Ce n’est pas un hasard s’il n’a jamais manqué de travail depuis sa sortie de l’Université de Montréal en 1997, année où la SOCAN le récompensait pour sa pièce Concept 2018957. Quelque 60 créations originales plus tard pour les principaux ensembles de musique contemporaine, ici et en Europe, un poste d’enseignant au Conservatoire de musique de Montréal et une collaboration de presque 20 ans avec la danseuse et chorégraphe Marie Chouinard, voilà un acteur bien en vue de la scène artistique contemporaine.

Sa nouvelle création, une cinquième commande en carrière de l’Ensemble contemporain de Montréal (ECM), donne le prétexte parfait pour tenter de comprendre le maelström dans lequel plonge son esprit au moment de créer. Le 24 janvier prochain, il présentera Les corpuscules agglutinés pour 10 instruments acoustiques. Préambule et explications du principal intéressé : « Aujourd’hui, je parle beaucoup plus en termes d’énergie et de matière plutôt que simplement de structure de notes, lance Louis Dufort, qui travaille dans une certaine abstraction.
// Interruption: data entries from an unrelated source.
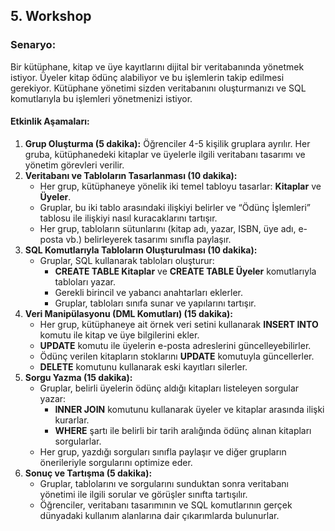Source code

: ## 5. Workshop
### **Senaryo:**

Bir kütüphane, kitap ve üye kayıtlarını dijital bir veritabanında yönetmek istiyor. Üyeler kitap ödünç alabiliyor ve bu işlemlerin takip edilmesi gerekiyor. Kütüphane yönetimi sizden veritabanını oluşturmanızı ve SQL komutlarıyla bu işlemleri yönetmenizi istiyor.

#### **Etkinlik Aşamaları:**

1. **Grup Oluşturma (5 dakika):** Öğrenciler 4-5 kişilik gruplara ayrılır. Her gruba, kütüphanedeki kitaplar ve üyelerle ilgili veritabanı tasarımı ve yönetim görevleri verilir.
2. **Veritabanı ve Tabloların Tasarlanması (10 dakika):**
    - Her grup, kütüphaneye yönelik iki temel tabloyu tasarlar: **Kitaplar** ve **Üyeler**.
    - Gruplar, bu iki tablo arasındaki ilişkiyi belirler ve “Ödünç İşlemleri” tablosu ile ilişkiyi nasıl kuracaklarını tartışır.
    - Her grup, tabloların sütunlarını (kitap adı, yazar, ISBN, üye adı, e-posta vb.) belirleyerek tasarımı sınıfla paylaşır.
3. **SQL Komutlarıyla Tabloların Oluşturulması (10 dakika):**
    - Gruplar, SQL kullanarak tabloları oluşturur:
        - **CREATE TABLE Kitaplar** ve **CREATE TABLE Üyeler** komutlarıyla tabloları yazar.
        - Gerekli birincil ve yabancı anahtarları eklerler.
        - Gruplar, tabloları sınıfa sunar ve yapılarını tartışır.
4. **Veri Manipülasyonu (DML Komutları) (15 dakika):**
    - Her grup, kütüphaneye ait örnek veri setini kullanarak **INSERT INTO** komutu ile kitap ve üye bilgilerini ekler.
    - **UPDATE** komutu ile üyelerin e-posta adreslerini güncelleyebilirler.
    - Ödünç verilen kitapların stoklarını **UPDATE** komutuyla güncellerler.
    - **DELETE** komutunu kullanarak eski kayıtları silerler.
5. **Sorgu Yazma (15 dakika):**
    - Gruplar, belirli üyelerin ödünç aldığı kitapları listeleyen sorgular yazar:
        - **INNER JOIN** komutunu kullanarak üyeler ve kitaplar arasında ilişki kurarlar.
        - **WHERE** şartı ile belirli bir tarih aralığında ödünç alınan kitapları sorgularlar.
    - Her grup, yazdığı sorguları sınıfla paylaşır ve diğer grupların önerileriyle sorgularını optimize eder.
6. **Sonuç ve Tartışma (5 dakika):**
    - Gruplar, tablolarını ve sorgularını sunduktan sonra veritabanı yönetimi ile ilgili sorular ve görüşler sınıfta tartışılır.
    - Öğrenciler, veritabanı tasarımının ve SQL komutlarının gerçek dünyadaki kullanım alanlarına dair çıkarımlarda bulunurlar.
Il y a un temps où je faisais de la musique à programme, comme sur mon premier album CONNEXIONS (empreintes DIGITALes), des pièces très dramatiques et narratives (Zénith, 1999, œuvre acousmatique) où l’on pouvait percevoir une histoire défilante. Je donnais à l’auditeur des vecteurs perceptifs très forts et faciles à saisir, comme du cinéma pour oreilles. J’étais dans ce paradigme, mais ça a vraiment changé. » On peut placer cette césure dans la période 2.0 du compositeur, et la situer au début des années 2000. « Ce qui a vraiment changé, c’est mon désir de trouver de la beauté dans la structure plutôt que dans un aspect extra musical. »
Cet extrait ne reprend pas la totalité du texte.